Winnipeg Music Competition Festival Inc (Manitoba Music Competition Festival 1918-83). Founded in Winnipeg in 1918 by the Men's Musical Club (Men's Music Club), which has continued to organize and sponsor it annually. The first festival took place 13-16 May 1919 in the Central Congregational Church.

Winnipeg Music Competition Festival Inc

Winnipeg Music Competition Festival Inc (Manitoba Music Competition Festival 1918-83). Founded in Winnipeg in 1918 by the Men's Musical Club (Men's Music Club), which has continued to organize and sponsor it annually. The first festival took place 13-16 May 1919 in the Central Congregational Church. Some 2500 individuals took part. In later years the increase in the number of solo performers and of classes open to them necessitated an extension to two weeks, with several halls in simultaneous use for daytime classes and evening finals in the Winnipeg Auditorium. In 1991 there were 2340 entries representing some 25,000 individuals.

In 1922 the festival became the first Canadian competition to affiliate with the Federation of British Music Festivals. Adjudicators for the first two years had been H.A. Fricker of Toronto and Tertius Noble of New York. In 1923 Harry Plunket Greene and Granville Bantock were among the judges, initiating what was to become a tradition of employing British adjudicators. Among these were Sir Thomas Armstrong, Sir Edward Bairstow, Ronald Biggs, Sir William Glock, Maurice Jacobson, Sir Hugh Roberton, Gordon Slater, and Frederic Staton. Leonard Isaacs, who later became the director of the School of Music, University of Manitoba, was another. In later years Canadians were used as well, among them Devina Bailey, Martin Boundy, Lloyd Bradshaw, Donald Cook, Doris Covey-Lazecki, Betty-Jean Hagen, Clayton Hare, Filmer Hubble, Joseph Macerollo, Sir Ernest MacMillan, J. Campbell McInnes, Donald A.McKellar, Wayne Riddell, A.S. Vogt, Frank Welsman, and Gladys Whitehead.

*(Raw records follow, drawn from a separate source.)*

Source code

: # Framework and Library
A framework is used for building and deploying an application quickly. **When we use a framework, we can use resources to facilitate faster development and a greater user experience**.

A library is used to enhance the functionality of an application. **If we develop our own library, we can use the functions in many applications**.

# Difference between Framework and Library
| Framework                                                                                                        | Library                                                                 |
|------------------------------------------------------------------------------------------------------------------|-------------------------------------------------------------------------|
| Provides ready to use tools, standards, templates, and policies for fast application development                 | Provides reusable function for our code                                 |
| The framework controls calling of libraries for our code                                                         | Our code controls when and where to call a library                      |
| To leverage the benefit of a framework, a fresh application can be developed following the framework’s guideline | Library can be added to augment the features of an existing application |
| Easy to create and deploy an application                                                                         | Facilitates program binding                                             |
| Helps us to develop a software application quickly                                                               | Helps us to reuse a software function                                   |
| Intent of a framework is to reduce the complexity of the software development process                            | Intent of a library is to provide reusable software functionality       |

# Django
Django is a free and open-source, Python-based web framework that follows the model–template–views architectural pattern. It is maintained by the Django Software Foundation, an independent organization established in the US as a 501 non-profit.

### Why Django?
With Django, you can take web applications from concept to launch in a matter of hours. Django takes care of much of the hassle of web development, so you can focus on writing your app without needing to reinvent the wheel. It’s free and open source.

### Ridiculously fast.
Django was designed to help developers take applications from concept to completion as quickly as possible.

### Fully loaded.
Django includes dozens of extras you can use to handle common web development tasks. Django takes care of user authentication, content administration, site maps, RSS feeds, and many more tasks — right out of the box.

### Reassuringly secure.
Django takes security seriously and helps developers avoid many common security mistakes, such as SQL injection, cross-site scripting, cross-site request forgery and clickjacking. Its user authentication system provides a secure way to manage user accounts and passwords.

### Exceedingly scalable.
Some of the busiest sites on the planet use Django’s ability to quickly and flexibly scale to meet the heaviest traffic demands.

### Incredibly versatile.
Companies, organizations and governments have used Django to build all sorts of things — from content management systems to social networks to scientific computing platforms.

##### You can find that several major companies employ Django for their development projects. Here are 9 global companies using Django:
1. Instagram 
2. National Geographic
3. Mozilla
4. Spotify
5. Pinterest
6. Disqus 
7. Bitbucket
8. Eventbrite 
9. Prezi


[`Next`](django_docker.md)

The festival syllabus sets out competitions at many levels, for solo voice, duets, trios, and choirs; and for solo instruments, chamber groups, bands, and orchestras. There were 717 categories or classes in the 1991 competition. Numerous trophies are awarded, the major ones being the Rose Bowl, established in 1924 and competed for by winners of senior vocal classes, and the Aikins Memorial Trophy, established in 1930 and competed for by winners of senior instrumental classes. Choral classes have been a particular pride of the festival, and the competition by the leading church, high-school, Mennonite, Ukrainian, and Polish choirs for the Lord Tweedsmuir Memorial Trophy, established in 1930 for winners of adult choir classes, vies annually for public favour with the Rose Bowl and Aikins trophy. Its most persistent winner - 14 times between 1941 and 1962 - was the St Stephen's Broadway Church Choir, conducted for many of those years by Filmer Hubble. Beginning in 1978, financial assistance for study purposes was made available in connection with some festival trophies.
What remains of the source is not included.